Thank you, Maisey Yates, for this latest installment in your Four Corners Ranch series. My favorite trope in contemporary romance is wounded warriors, and you knocked this one out of the park. It's a 5-star read.
I loved both main characters, Gideon, the titular returning hometown legend, and Rory Sullivan, who has crushed on him from afar since her early school days--he's her best friends' brother. Rory is a 27-year-old, never been kissed, never been on a date virgin, who has been working at the family farm store, and losing herself in books. She's rather shy and retiring and for good reason. She was bullied in school, and humiliated during her one semester at college. The bright savior of her early school days was Gideon, who protected her from those who bullied, teased and/or put her down.
Rory has always considered herself to be plain, boring, beige, and nerdy, and she's recently decided that to change her life, she needs to change her location.
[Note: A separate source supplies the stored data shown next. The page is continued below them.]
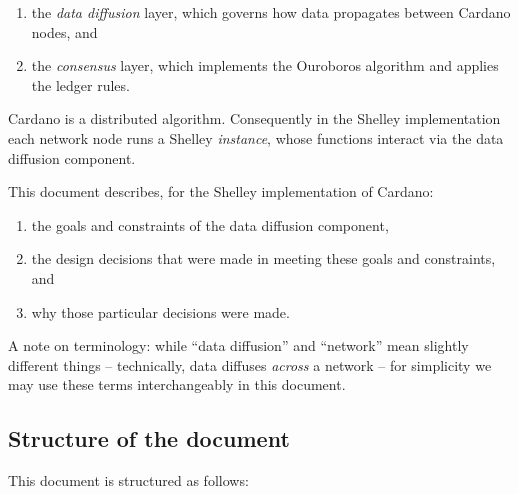 \documentclass[11pt,a4paper]{article}
\begin{document}
\begin{enumerate}
\item
  the \emph{data diffusion} layer, which governs how data propagates
  between Cardano nodes, and
\item
  the \emph{consensus} layer, which implements the Ouroboros algorithm
  and applies the ledger rules.
\end{enumerate}

Cardano is a distributed algorithm. Consequently in the Shelley
implementation each network node runs a Shelley \emph{instance}, whose
functions interact via the data diffusion component.

This document describes, for the Shelley implementation of Cardano:

\begin{enumerate}
\item
  the goals and constraints of the data diffusion component,
\item
  the design decisions that were made in meeting these goals and
  constraints, and
\item
  why those particular decisions were made.
\end{enumerate}

A note on terminology: while ``data diffusion'' and ``network'' mean
slightly different things -- technically, data diffuses \emph{across} a
network -- for simplicity we may use these terms interchangeably in this
document.

\subsection{Structure of the document}
\label{structure-of-the-document}

This document is structured as follows:
\end{document}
Using her computer, she's just applied to and been hired to manage an apartment building in Boston--a long way from home and Four Corners Ranch. She's looking forward to starting over in a new place, and she doesn't want to go to Boston a virgin--but no one is asking her out, and she doesn't go to bars looking to hook up with a stranger. She has one month before she leaves for her new job. Then she learns that Gideon was wounded in action, has been honorably discharged from the military, and will be renting one of the Sullivan family cabins that she manages, but the golden-boy Gideon she remembers is nothing like the dark, humorless, angry, Gideon that returns home.
Growing up, Gideon was quite the hottie, the town's legendary and lauded football player, smart, gorgeous, and able to get any girl he wanted. At 18 he joined the military and hasn't been back home since, except briefly to attend his father's funeral. Thirteen years later, after being gravely wounded in Afghanistan, and losing many of the men under his command, what he has to show for it are scars, burns, PTSD, anger, depression, a bout with alcoholism as well as drugs, and other losses--his self-esteem, his self-worth, his sense of humor, and his 8-year marriage. He doesn't even let his mom or his sister know when he arrives back in town, choosing to secretly rent a cabin from the Sullivan's and hide out there for a while.
In this novel, Ms. Yates has created two well-developed, incredibly sympathetic, and deeply troubled characters--both of whom are broken, although for different reasons. Gideon finds himself attracted to grown-up Rory, and she has always been attracted to him, but can these two wounded souls help heal each other? As someone married to a wounded veteran with PTSD, I can tell you that it's no easy task, but it's so worth the effort. To find out more about what happens when Gideon and Rory re-establish contact with one another, you'll just have to read this emotionally gripping novel--it's one I highly recommend.
I voluntarily read an advance reader copy of this novel. The opinions stated are my own.